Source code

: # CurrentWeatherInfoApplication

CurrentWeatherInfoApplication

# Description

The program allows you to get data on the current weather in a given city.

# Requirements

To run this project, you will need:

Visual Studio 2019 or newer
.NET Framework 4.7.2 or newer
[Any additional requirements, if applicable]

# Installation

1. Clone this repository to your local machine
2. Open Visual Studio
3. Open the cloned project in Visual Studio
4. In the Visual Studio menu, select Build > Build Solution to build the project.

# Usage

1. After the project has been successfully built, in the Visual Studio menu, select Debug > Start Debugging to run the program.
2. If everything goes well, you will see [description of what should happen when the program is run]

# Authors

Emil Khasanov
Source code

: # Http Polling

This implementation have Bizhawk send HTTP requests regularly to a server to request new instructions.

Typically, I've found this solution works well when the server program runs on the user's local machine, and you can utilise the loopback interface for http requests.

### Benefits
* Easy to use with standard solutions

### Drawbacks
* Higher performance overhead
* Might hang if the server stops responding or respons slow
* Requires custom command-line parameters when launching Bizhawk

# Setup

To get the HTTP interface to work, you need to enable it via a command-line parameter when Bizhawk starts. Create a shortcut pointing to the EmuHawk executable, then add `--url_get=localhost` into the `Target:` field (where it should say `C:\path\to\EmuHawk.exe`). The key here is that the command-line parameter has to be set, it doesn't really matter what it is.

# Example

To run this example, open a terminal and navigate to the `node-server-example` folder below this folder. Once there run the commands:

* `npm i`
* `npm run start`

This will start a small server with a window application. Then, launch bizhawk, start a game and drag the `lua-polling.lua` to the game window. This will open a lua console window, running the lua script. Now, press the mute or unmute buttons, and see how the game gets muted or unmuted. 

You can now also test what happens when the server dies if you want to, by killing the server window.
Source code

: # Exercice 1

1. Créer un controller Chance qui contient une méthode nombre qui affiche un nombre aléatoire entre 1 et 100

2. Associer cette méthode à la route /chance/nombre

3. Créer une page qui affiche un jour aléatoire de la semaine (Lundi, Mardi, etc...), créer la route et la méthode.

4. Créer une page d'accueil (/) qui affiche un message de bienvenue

Exercise aim
Copy the records out again word for word.

Output for this exercise
Source code

: # CurrentWeatherInfoApplication

CurrentWeatherInfoApplication

# Description

The program allows you to get data on the current weather in a given city.

# Requirements

To run this project, you will need:

Visual Studio 2019 or newer
.NET Framework 4.7.2 or newer
[Any additional requirements, if applicable]

# Installation

1. Clone this repository to your local machine
2. Open Visual Studio
3. Open the cloned project in Visual Studio
4. In the Visual Studio menu, select Build > Build Solution to build the project.

# Usage

1. After the project has been successfully built, in the Visual Studio menu, select Debug > Start Debugging to run the program.
2. If everything goes well, you will see [description of what should happen when the program is run]

# Authors

Emil Khasanov
Source code

: # Http Polling

This implementation have Bizhawk send HTTP requests regularly to a server to request new instructions.

Typically, I've found this solution works well when the server program runs on the user's local machine, and you can utilise the loopback interface for http requests.

### Benefits
* Easy to use with standard solutions

### Drawbacks
* Higher performance overhead
* Might hang if the server stops responding or respons slow
* Requires custom command-line parameters when launching Bizhawk

# Setup

To get the HTTP interface to work, you need to enable it via a command-line parameter when Bizhawk starts. Create a shortcut pointing to the EmuHawk executable, then add `--url_get=localhost` into the `Target:` field (where it should say `C:\path\to\EmuHawk.exe`). The key here is that the command-line parameter has to be set, it doesn't really matter what it is.

# Example

To run this example, open a terminal and navigate to the `node-server-example` folder below this folder. Once there run the commands:

* `npm i`
* `npm run start`

This will start a small server with a window application. Then, launch bizhawk, start a game and drag the `lua-polling.lua` to the game window. This will open a lua console window, running the lua script. Now, press the mute or unmute buttons, and see how the game gets muted or unmuted. 

You can now also test what happens when the server dies if you want to, by killing the server window.
Source code

: # Exercice 1

1. Créer un controller Chance qui contient une méthode nombre qui affiche un nombre aléatoire entre 1 et 100

2. Associer cette méthode à la route /chance/nombre

3. Créer une page qui affiche un jour aléatoire de la semaine (Lundi, Mardi, etc...), créer la route et la méthode.

4. Créer une page d'accueil (/) qui affiche un message de bienvenue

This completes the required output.